The Attorney General argues that we should not reach the merits of the petition because McLaurin's argument either was, or should have been raised in his first appeal. The argument goes that, because we rejected McLaurin's argument that the evidence of liability for murder was insufficient, we necessarily rejected the identical contention with respect to the special circumstances.

We rejected that argument in In re Miller, supra, 14 Cal.App.5th at pages 977-978, and do so again here. It is true that the general rule is that legal claims previously raised and rejected on direct appeal ordinarily cannot be raised on habeas. However, as we said in Miller, the rule "has no application in the unusual circumstance here where our Supreme Court has revisited the meaning of a penal statute.

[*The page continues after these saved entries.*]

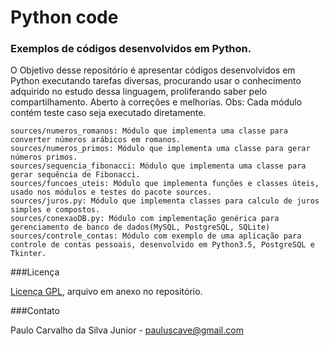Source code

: # Python code
### Exemplos de códigos desenvolvidos em Python.

O Objetivo desse repositório é apresentar códigos desenvolvidos em Python executando tarefas diversas, procurando usar o conhecimento adquirido no estudo dessa linguagem, proliferando saber pelo compartilhamento. Aberto à correções e melhorias. Obs: Cada módulo contém teste caso seja executado diretamente.

```
sources/numeros_romanos: Módulo que implementa uma classe para converter números arábicos em romanos.
sources/numeros_primos: Módulo que implementa uma classe para gerar números primos.
sources/sequencia_fibonacci: Módulo que implementa uma classe para gerar sequência de Fibonacci.
sources/funcoes_uteis: Módulo que implementa funções e classes úteis, usado nos módulos e testes do pacote sources.
sources/juros.py: Módulo que implementa classes para calculo de juros simples e compostos.
sources/conexaoDB.py: Módulo com implementação genérica para gerenciamento de banco de dados(MySQL, PostgreSQL, SQLite)
sources/controle_contas: Módulo com exemplo de uma aplicação para controle de contas pessoais, desenvolvido em Python3.5, PostgreSQL e Tkinter.
```

###Licença

[Licença GPL](https://github.com/paulocsilvajr/python-code/blob/master/license_gpl.txt), arquivo em anexo no repositório.

###Contato

Paulo Carvalho da Silva Junior - pauluscave@gmail.com
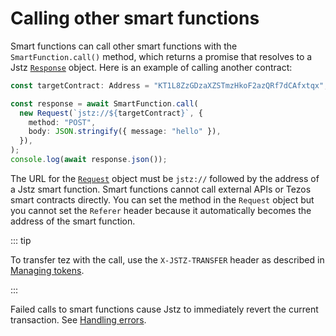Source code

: # Calling other smart functions

Smart functions can call other smart functions with the `SmartFunction.call()` method, which returns a promise that resolves to a Jstz [`Response`](/api/response) object.
Here is an example of calling another contract:

```typescript
const targetContract: Address = "KT1L8ZzGDzaXZSTmzHkoF2azQRf7dCAfxtqx";

const response = await SmartFunction.call(
  new Request(`jstz://${targetContract}`, {
    method: "POST",
    body: JSON.stringify({ message: "hello" }),
  }),
);
console.log(await response.json());
```

The URL for the [`Request`](/api/request) object must be `jstz://` followed by the address of a Jstz smart function.
Smart functions cannot call external APIs or Tezos smart contracts directly.
You can set the method in the `Request` object but you cannot set the `Referer` header because it automatically becomes the address of the smart function.

::: tip

To transfer tez with the call, use the `X-JSTZ-TRANSFER` header as described in [Managing tokens](/functions/tokens).

:::

Failed calls to smart functions cause Jstz to immediately revert the current transaction.
See [Handling errors](/functions/errors).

Banks and Clark are correctly understood to have clarified the plain textual requirements of section 190.2 that have existed since the statute's inception, and so understood, section 190.2 went unsatisfied by the proof at defendant's trial and the resulting sentence must be vacated regardless of our prior determination of defendant's appeal." (Ibid.; In re Scoggins (2020) ___ Cal.5th ___ [2020 WL 3525184, *3].)

D. Conclusion for McLaurin's Habeas Petition

The prosecution is precluded from retrying the allegation as there is insufficient evidence to support the special circumstance finding. (U.S. Const., 5th & 14th Amends.; Burks v. United States (1978) 437 U.S. 1, 18.) We therefore grant the petition for writ of habeas corpus and vacate McLaurin's two robbery-murder special circumstance findings. This alone would require a remand for resentencing. However, our habeas determination also impacts his section 1170.95 petition, so we turn to those petitions next. 2. The Defendants' Section 1170 .95 Resentencing Petitions

Separate from McLaurin's special circumstances habeas petition are the appeals of the three defendants of the denial of their petitions for resentencing under section 1170.95. Once a section 1170.95 petition is filed, there follows a multi-step process by which the court first determines whether the petition is facially complete, and, if so, whether the petitioner has made a prima facie showing that he falls within the provisions of statutory eligibility. (People v. Torres (2020) 46 Cal.App.5th 1168, 1177 (Torres) review granted June 24, 2020.) If the court determines at this first stage the petitioner is ineligible for relief as a matter of law, the petition is denied; if not, the court proceeds to the next step. (Id. at p. 1178.) That step requires the court to appoint counsel for the defendant, if requested, and permit briefing on the issue of the defendant's entitlement to relief under the statute. (Verdugo, supra, 44 Cal.App.5th at p. 330.) If the defendant establishes a "postbriefing prima facie showing the petitioner is 'entitled to relief' " (id, at p. 329), then the court issues an order to show cause and proceeds to the third stage. At the third stage, the court holds a hearing to determine whether to vacate the murder conviction, recall the sentence, and resentence the defendant on any remaining counts. (§ 1170.95, subds. (c) & (d); Verdugo, at p. 328.)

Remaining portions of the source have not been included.